Cheat Sheet for Rails + PostgreSQL Count Performance

2024/07/31 · 1680 words · 8 minutes to read

The convenience and power of Active Record allows you to interact with your database in a more Ruby-like way, making it easier to write efficient and readable code. However, as with any complex system, performance can sometimes take a hit when using Active Record. One common scenario where performance may suffer is when counting records in your database. In any Rails app, A simple count method call can quickly become a bottleneck, especially for larger datasets. In this post, we’ll dive into some optimization techniques for using Active Record’s count method in your Rails app.

So, what happens behind the scenes when you call count on an Active Record query? In short, count is translated into a SQL query that returns the total number of rows that match your conditions. While this might seem simple, it can quickly become performance-intensive, especially for larger datasets. When you call count, the database has to scan every row in the table to determine the total count.

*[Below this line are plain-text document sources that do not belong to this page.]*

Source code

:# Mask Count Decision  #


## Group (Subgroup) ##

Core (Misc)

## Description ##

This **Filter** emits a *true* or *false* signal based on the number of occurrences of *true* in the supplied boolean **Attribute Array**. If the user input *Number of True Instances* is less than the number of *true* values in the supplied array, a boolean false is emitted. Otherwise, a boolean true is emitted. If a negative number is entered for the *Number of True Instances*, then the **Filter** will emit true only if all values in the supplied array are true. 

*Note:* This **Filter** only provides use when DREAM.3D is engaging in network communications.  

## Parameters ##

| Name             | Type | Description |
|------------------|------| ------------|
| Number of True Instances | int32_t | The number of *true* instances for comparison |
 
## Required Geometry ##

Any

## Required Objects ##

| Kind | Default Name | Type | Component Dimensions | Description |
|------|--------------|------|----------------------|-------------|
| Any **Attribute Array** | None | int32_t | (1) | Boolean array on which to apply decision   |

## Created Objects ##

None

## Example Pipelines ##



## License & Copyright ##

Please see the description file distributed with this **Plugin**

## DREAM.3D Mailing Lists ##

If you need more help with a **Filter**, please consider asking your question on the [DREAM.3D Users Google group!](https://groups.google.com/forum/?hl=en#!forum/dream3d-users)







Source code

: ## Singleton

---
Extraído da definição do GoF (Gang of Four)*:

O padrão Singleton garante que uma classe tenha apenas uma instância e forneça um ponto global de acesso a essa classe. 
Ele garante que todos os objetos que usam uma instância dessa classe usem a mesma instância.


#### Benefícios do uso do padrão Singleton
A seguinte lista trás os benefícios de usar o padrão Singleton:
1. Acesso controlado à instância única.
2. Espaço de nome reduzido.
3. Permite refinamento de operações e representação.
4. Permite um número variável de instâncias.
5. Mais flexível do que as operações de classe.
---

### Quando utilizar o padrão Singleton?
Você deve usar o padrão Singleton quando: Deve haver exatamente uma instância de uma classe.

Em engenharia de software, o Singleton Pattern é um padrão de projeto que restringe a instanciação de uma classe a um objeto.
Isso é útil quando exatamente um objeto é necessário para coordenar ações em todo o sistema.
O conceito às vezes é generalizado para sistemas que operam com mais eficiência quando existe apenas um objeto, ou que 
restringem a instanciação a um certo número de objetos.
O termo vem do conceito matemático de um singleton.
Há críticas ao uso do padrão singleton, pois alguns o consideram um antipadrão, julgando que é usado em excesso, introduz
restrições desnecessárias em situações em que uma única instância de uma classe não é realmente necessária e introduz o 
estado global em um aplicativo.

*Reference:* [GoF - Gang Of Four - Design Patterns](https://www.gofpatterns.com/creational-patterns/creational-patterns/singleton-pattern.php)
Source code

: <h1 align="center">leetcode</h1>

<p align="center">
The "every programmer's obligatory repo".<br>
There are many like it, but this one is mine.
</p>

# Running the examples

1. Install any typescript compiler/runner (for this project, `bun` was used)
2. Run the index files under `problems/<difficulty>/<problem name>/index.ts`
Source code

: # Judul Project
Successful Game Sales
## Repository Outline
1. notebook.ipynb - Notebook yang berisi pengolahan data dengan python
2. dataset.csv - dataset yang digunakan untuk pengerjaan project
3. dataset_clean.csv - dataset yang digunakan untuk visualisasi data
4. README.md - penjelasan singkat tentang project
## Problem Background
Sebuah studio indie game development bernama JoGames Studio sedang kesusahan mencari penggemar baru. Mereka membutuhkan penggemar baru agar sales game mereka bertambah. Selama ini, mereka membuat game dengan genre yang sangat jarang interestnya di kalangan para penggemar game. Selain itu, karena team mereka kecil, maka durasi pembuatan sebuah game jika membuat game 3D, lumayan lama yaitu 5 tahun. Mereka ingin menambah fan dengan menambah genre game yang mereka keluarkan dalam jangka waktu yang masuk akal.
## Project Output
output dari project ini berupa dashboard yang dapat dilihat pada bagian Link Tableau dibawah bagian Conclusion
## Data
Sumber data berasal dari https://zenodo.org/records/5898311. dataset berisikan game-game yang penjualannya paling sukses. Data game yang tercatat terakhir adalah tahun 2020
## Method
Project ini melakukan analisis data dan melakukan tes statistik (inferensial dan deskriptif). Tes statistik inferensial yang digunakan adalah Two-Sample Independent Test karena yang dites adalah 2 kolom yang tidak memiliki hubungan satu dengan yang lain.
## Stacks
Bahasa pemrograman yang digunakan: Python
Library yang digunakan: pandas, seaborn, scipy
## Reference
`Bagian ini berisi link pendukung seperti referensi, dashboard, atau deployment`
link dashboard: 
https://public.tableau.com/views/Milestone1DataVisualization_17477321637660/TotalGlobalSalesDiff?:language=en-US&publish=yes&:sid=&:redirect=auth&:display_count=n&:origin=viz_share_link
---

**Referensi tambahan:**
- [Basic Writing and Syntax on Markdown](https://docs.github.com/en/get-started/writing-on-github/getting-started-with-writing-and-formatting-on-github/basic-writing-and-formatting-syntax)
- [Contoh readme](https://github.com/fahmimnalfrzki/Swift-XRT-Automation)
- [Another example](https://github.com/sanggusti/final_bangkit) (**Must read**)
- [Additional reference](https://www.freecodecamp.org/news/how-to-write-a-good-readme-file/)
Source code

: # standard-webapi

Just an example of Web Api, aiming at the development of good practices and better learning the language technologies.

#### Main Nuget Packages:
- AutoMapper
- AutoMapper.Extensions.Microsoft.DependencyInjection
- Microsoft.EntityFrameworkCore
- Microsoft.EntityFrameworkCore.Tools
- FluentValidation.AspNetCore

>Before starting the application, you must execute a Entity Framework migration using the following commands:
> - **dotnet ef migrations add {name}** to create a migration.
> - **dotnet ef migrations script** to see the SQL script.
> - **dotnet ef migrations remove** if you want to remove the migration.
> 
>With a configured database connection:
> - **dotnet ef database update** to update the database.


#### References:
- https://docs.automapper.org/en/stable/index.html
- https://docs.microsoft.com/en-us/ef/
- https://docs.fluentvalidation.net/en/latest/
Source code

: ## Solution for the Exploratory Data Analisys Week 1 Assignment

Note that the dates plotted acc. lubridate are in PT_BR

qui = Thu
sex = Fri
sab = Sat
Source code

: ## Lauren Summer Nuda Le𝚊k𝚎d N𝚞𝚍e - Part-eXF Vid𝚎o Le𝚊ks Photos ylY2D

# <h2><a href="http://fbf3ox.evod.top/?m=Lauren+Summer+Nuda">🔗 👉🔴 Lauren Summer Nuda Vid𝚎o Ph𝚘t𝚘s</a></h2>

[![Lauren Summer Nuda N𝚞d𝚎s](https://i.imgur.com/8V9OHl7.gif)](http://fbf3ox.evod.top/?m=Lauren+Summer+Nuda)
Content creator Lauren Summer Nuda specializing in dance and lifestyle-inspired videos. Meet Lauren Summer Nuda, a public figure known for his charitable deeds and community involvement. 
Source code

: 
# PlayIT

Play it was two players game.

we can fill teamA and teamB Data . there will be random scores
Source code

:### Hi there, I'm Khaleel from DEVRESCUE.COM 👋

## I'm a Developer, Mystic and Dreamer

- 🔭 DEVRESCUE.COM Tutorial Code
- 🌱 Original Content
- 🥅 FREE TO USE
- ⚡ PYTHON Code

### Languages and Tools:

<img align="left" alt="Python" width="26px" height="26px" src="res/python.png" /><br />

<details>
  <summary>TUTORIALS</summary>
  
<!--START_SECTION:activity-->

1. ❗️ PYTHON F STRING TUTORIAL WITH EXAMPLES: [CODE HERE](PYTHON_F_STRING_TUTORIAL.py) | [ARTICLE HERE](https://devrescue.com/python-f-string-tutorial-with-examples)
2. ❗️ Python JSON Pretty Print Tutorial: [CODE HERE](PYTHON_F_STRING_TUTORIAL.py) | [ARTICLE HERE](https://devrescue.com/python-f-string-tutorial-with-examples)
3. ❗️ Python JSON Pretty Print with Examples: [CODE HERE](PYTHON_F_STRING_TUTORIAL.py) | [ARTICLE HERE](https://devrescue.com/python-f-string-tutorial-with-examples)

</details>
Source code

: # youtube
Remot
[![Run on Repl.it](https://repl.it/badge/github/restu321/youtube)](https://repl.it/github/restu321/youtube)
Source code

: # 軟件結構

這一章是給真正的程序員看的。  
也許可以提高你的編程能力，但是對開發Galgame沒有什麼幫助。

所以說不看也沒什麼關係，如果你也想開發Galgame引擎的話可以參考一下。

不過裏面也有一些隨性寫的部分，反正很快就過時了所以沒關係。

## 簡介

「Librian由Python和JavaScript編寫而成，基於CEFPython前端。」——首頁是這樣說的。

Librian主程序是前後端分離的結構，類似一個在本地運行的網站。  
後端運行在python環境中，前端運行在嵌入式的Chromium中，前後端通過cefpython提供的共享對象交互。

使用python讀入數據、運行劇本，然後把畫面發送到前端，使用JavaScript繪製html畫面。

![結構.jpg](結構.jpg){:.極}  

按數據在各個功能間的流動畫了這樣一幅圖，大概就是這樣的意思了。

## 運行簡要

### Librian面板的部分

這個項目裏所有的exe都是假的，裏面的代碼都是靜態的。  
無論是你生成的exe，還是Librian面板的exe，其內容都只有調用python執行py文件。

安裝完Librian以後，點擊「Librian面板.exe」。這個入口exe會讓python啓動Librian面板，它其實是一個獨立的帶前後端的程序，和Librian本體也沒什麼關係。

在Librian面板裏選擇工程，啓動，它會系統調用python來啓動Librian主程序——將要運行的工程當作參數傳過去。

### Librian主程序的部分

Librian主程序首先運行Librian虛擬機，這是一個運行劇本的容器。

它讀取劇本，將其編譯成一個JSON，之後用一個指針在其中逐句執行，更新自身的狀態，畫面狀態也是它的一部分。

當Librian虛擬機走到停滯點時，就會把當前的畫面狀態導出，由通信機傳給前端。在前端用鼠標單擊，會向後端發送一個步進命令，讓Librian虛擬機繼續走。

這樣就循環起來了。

Here are a few tips that are helpful when doing count:

1. Never Use `count` For Checking Existence 🔗

In many rails applications I have worked on, I found this repeated pattern. Using count to check if a record exists. It is inefficient and can lead to performance issues, Here’s why:

Unnecessary full table scan: .count typically performs a full table scan, counting all matching records.
Overkill for existence check: You only need to know if at least one record exists, not the total count.
Slower performance: .count is slower than alternatives, particularly on large tables.

Instead, use exists?:

exists? is optimized for checking existence, It stops after finding the first matching record. Also, it won’t select any value for DB. It generates an SQL similar to this:

SELECT 1 AS one FROM "users" WHERE status = 'active' LIMIT 1;
copy

This looks very efficient.

# Inefficient
User.where(status: 'active').count > 0

# Efficient
User.where(status: 'active').exists?
copy

2. Know When To Use `size` 🔗

The size method is very similar to count. It will also return the count. There is one difference,

The size is implemented as follows.

If the collection is loaded, it returns the size of the loaded array.
If the collection is not loaded, it executes a COUNT query.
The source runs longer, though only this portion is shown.